Detalhes da Proposta
O projeto, elaborado pelo senador Vital do Rêgo (PMDB-PB) e apresentado em 2013, foi analisado em sua forma substitutiva pelo relator Orlando Silva (PCdoB-SP), que propôs o aumento das penas. A nova legislação prevê sanções que podem variar entre 10 e 30 anos de prisão, dependendo das circunstâncias do crime.
Penas Agravadas e Natureza do Crime
As penas são ainda mais severas em situações específicas, como quando o crime envolve tortura, resulta em morte ou é cometido por um funcionário público durante o desempenho de suas funções. O relator enfatizou a gravidade do desaparecimento forçado, classificando-o como uma séria violação dos direitos humanos, capaz de causar sofrimento contínuo às famílias e à comunidade das vítimas.

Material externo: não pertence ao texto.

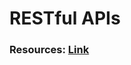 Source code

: # RESTful APIs

### Resources: [Link](https://www.geeksforgeeks.org/rest-api-architectural-constraints/) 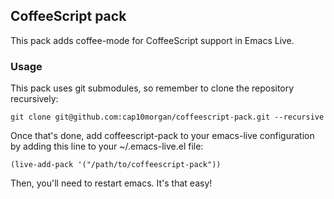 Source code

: ## CoffeeScript pack

This pack adds coffee-mode for CoffeeScript support in Emacs Live.

### Usage

This pack uses git submodules, so remember to clone the repository
recursively:

    git clone git@github.com:cap10morgan/coffeescript-pack.git --recursive

Once that's done, add coffeescript-pack to your emacs-live configuration
by adding this line to your ~/.emacs-live.el file:

    (live-add-pack '("/path/to/coffeescript-pack"))

Then, you'll need to restart emacs. It's that easy!
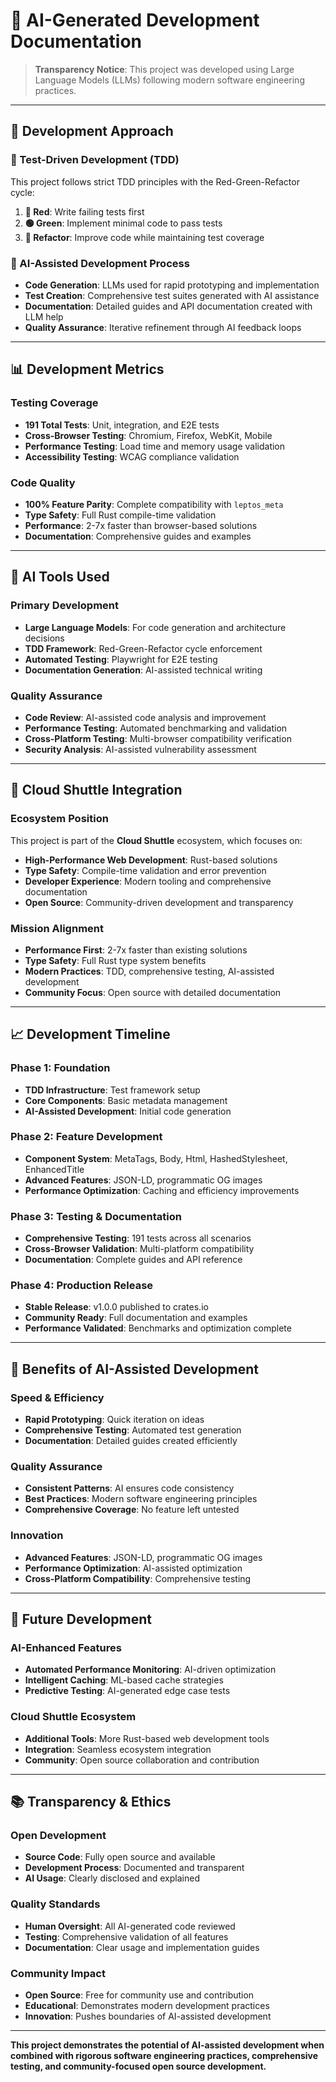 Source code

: # 🤖 AI-Generated Development Documentation

> **Transparency Notice**: This project was developed using Large Language Models (LLMs) following modern software engineering practices.

---

## 🎯 **Development Approach**

### **🧪 Test-Driven Development (TDD)**

This project follows strict TDD principles with the Red-Green-Refactor cycle:

1. **🔴 Red**: Write failing tests first
2. **🟢 Green**: Implement minimal code to pass tests
3. **🔵 Refactor**: Improve code while maintaining test coverage

### **🤖 AI-Assisted Development Process**

- **Code Generation**: LLMs used for rapid prototyping and implementation
- **Test Creation**: Comprehensive test suites generated with AI assistance
- **Documentation**: Detailed guides and API documentation created with LLM help
- **Quality Assurance**: Iterative refinement through AI feedback loops

---

## 📊 **Development Metrics**

### **Testing Coverage**

- **191 Total Tests**: Unit, integration, and E2E tests
- **Cross-Browser Testing**: Chromium, Firefox, WebKit, Mobile
- **Performance Testing**: Load time and memory usage validation
- **Accessibility Testing**: WCAG compliance validation

### **Code Quality**

- **100% Feature Parity**: Complete compatibility with `leptos_meta`
- **Type Safety**: Full Rust compile-time validation
- **Performance**: 2-7x faster than browser-based solutions
- **Documentation**: Comprehensive guides and examples

---

## 🔧 **AI Tools Used**

### **Primary Development**

- **Large Language Models**: For code generation and architecture decisions
- **TDD Framework**: Red-Green-Refactor cycle enforcement
- **Automated Testing**: Playwright for E2E testing
- **Documentation Generation**: AI-assisted technical writing

### **Quality Assurance**

- **Code Review**: AI-assisted code analysis and improvement
- **Performance Testing**: Automated benchmarking and validation
- **Cross-Platform Testing**: Multi-browser compatibility verification
- **Security Analysis**: AI-assisted vulnerability assessment

---

## 🏢 **Cloud Shuttle Integration**

### **Ecosystem Position**

This project is part of the **Cloud Shuttle** ecosystem, which focuses on:

- **High-Performance Web Development**: Rust-based solutions
- **Type Safety**: Compile-time validation and error prevention
- **Developer Experience**: Modern tooling and comprehensive documentation
- **Open Source**: Community-driven development and transparency

### **Mission Alignment**

- **Performance First**: 2-7x faster than existing solutions
- **Type Safety**: Full Rust type system benefits
- **Modern Practices**: TDD, comprehensive testing, AI-assisted development
- **Community Focus**: Open source with detailed documentation

---

## 📈 **Development Timeline**

### **Phase 1: Foundation**

- **TDD Infrastructure**: Test framework setup
- **Core Components**: Basic metadata management
- **AI-Assisted Development**: Initial code generation

### **Phase 2: Feature Development**

- **Component System**: MetaTags, Body, Html, HashedStylesheet, EnhancedTitle
- **Advanced Features**: JSON-LD, programmatic OG images
- **Performance Optimization**: Caching and efficiency improvements

### **Phase 3: Testing & Documentation**

- **Comprehensive Testing**: 191 tests across all scenarios
- **Cross-Browser Validation**: Multi-platform compatibility
- **Documentation**: Complete guides and API reference

### **Phase 4: Production Release**

- **Stable Release**: v1.0.0 published to crates.io
- **Community Ready**: Full documentation and examples
- **Performance Validated**: Benchmarks and optimization complete

---

## 🎯 **Benefits of AI-Assisted Development**

### **Speed & Efficiency**

- **Rapid Prototyping**: Quick iteration on ideas
- **Comprehensive Testing**: Automated test generation
- **Documentation**: Detailed guides created efficiently

### **Quality Assurance**

- **Consistent Patterns**: AI ensures code consistency
- **Best Practices**: Modern software engineering principles
- **Comprehensive Coverage**: No feature left untested

### **Innovation**

- **Advanced Features**: JSON-LD, programmatic OG images
- **Performance Optimization**: AI-assisted optimization
- **Cross-Platform Compatibility**: Comprehensive testing

---

## 🔮 **Future Development**

### **AI-Enhanced Features**

- **Automated Performance Monitoring**: AI-driven optimization
- **Intelligent Caching**: ML-based cache strategies
- **Predictive Testing**: AI-generated edge case tests

### **Cloud Shuttle Ecosystem**

- **Additional Tools**: More Rust-based web development tools
- **Integration**: Seamless ecosystem integration
- **Community**: Open source collaboration and contribution

---

## 📚 **Transparency & Ethics**

### **Open Development**

- **Source Code**: Fully open source and available
- **Development Process**: Documented and transparent
- **AI Usage**: Clearly disclosed and explained

### **Quality Standards**

- **Human Oversight**: All AI-generated code reviewed
- **Testing**: Comprehensive validation of all features
- **Documentation**: Clear usage and implementation guides

### **Community Impact**

- **Open Source**: Free for community use and contribution
- **Educational**: Demonstrates modern development practices
- **Innovation**: Pushes boundaries of AI-assisted development

---

**This project demonstrates the potential of AI-assisted development when combined with rigorous software engineering practices, comprehensive testing, and community-focused open source development.**
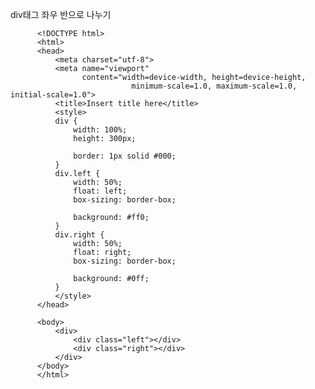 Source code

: div태그 좌우 반으로 나누기

          <!DOCTYPE html>
          <html>
          <head>
              <meta charset="utf-8">
              <meta name="viewport" 
                    content="width=device-width, height=device-height, 
                               minimum-scale=1.0, maximum-scale=1.0, initial-scale=1.0">
              <title>Insert title here</title>
              <style>
              div {
                  width: 100%;
                  height: 300px;

                  border: 1px solid #000;
              }
              div.left {
                  width: 50%;
                  float: left;
                  box-sizing: border-box;

                  background: #ff0;
              }
              div.right {
                  width: 50%;
                  float: right;
                  box-sizing: border-box;

                  background: #0ff;
              }
              </style>
          </head>

          <body>
              <div>
                  <div class="left"></div>
                  <div class="right"></div>
              </div>
          </body>
          </html>

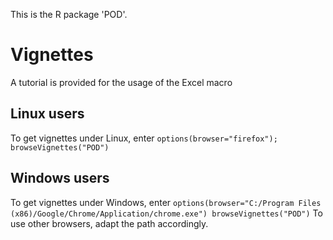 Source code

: 


This is the R package 'POD'.

# Vignettes
A tutorial is provided for the usage of the Excel macro

## Linux users
To get vignettes under Linux, enter
`
options(browser="firefox");
browseVignettes("POD")
`

## Windows users
To get vignettes under Windows, enter
`
options(browser="C:/Program Files (x86)/Google/Chrome/Application/chrome.exe")
browseVignettes("POD")
`
To use other browsers, adapt the path accordingly.

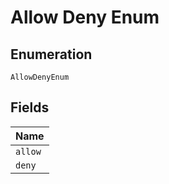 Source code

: 
# Allow Deny Enum

## Enumeration

`AllowDenyEnum`

## Fields

| Name |
|  --- |
| `allow` |
| `deny` |

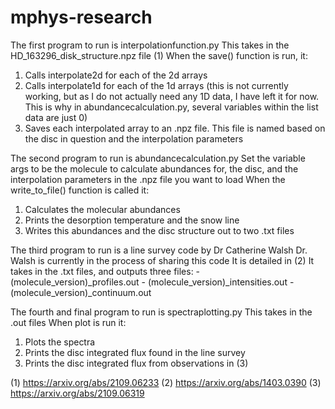 # mphys-research

The first program to run is interpolationfunction.py
  This takes in the HD_163296_disk_structure.npz file (1)
  When the save() function is run, it:
  1) Calls interpolate2d for each of the 2d arrays
  2) Calls interpolate1d for each of the 1d arrays (this is not currently working, but as I do not actually need any 1D data, I have left it for now. This is why in abundancecalculation.py, several variables within the list data are just 0)
  3) Saves each interpolated array to an .npz file. This file is named based on the disc in question and the interpolation parameters
       
The second program to run is abundancecalculation.py
  Set the variable args to be the molecule to calculate abundances for, the disc, and the interpolation parameters in the .npz file you want to load
  When the write_to_file() function is called it:
  1) Calculates the molecular abundances
  2) Prints the desorption temperature and the snow line
  3) Writes this abundances and the disc structure out to two .txt files
    
The third program to run is a line survey code by Dr Catherine Walsh
  Dr. Walsh is currently in the process of sharing this code
  It is detailed in (2)
  It takes in the .txt files, and outputs three files:
    - (molecule_version)_profiles.out
    - (molecule_version)_intensities.out
    - (molecule_version)_continuum.out
    
The fourth and final program to run is spectraplotting.py
  This takes in the .out files
  When plot is run it:
  1) Plots the spectra
  2) Prints the disc integrated flux found in the line survey
  3) Prints the disc integrated flux from observations in (3)

(1) https://arxiv.org/abs/2109.06233
(2) https://arxiv.org/abs/1403.0390
(3) https://arxiv.org/abs/2109.06319
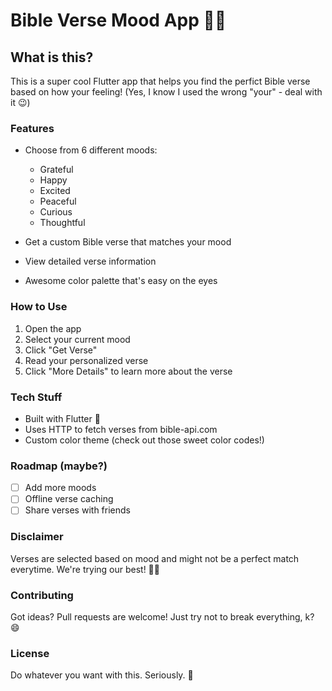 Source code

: # Bible Verse Mood App 🙏✨

## What is this? 

This is a super cool Flutter app that helps you find the perfict Bible verse based on how your feeling! (Yes, I know I used the wrong "your" - deal with it 😉)

### Features

- Choose from 6 different moods:
  * Grateful
  * Happy
  * Excited
  * Peaceful
  * Curious
  * Thoughtful

- Get a custom Bible verse that matches your mood
- View detailed verse information
- Awesome color palette that's easy on the eyes

### How to Use

1. Open the app
2. Select your current mood
3. Click "Get Verse"
4. Read your personalized verse
5. Click "More Details" to learn more about the verse

### Tech Stuff

- Built with Flutter 💙
- Uses HTTP to fetch verses from bible-api.com
- Custom color theme (check out those sweet color codes!)

### Roadmap (maybe?)

- [ ] Add more moods
- [ ] Offline verse caching
- [ ] Share verses with friends

### Disclaimer

Verses are selected based on mood and might not be a perfect match everytime. We're trying our best! 🤷‍♀️

### Contributing

Got ideas? Pull requests are welcome! Just try not to break everything, k? 😄

### License

Do whatever you want with this. Seriously. 🤝
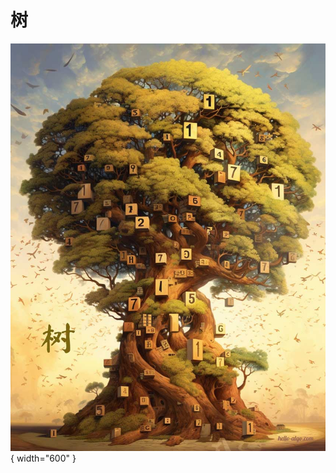 # 树

<div class="center-table" markdown>

![树](../assets/covers/chapter_tree.jpg){ width="600" }

</div>
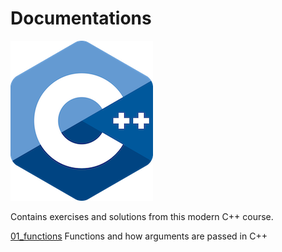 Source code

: # Documentations

![logo](../docs/pictures/logo.png)

Contains exercises and solutions from this modern C++ course.

[01_functions](01_functions/README.md) Functions and how arguments are passed in C++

Imprescritibilidade e Debate no Plenário
A proposta estabelece que o crime de desaparecimento forçado é de natureza permanente, sendo considerado consumado enquanto a vítima não for encontrada ou sua situação não for esclarecida, mesmo que já tenha falecido. Se aprovado, o crime seria imprescritível, garantindo que os responsáveis possam ser processados a qualquer momento.
Controvérsias e Reações
Durante a discussão no plenário, muitos deputados se referiram ao contexto da ditadura militar. A oposição acusou o governo de promover uma forma de revanchismo, alertando para o risco de que a nova tipificação penal possa afetar aqueles que foram beneficiados pela Lei da Anistia. Em resposta, tentaram aprovar emendas que excluíssem esses beneficiados da tipificação penal e que removesse a cláusula de imprescritibilidade, mas ambas as propostas foram rejeitadas.
Próximos Passos
Com a aprovação na Câmara, o projeto agora seguirá para o Senado, onde sua discussão e possível sanção serão decididas. A expectativa é que o tema continue a gerar debates acalorados, refletindo a complexidade das questões de direitos humanos no Brasil.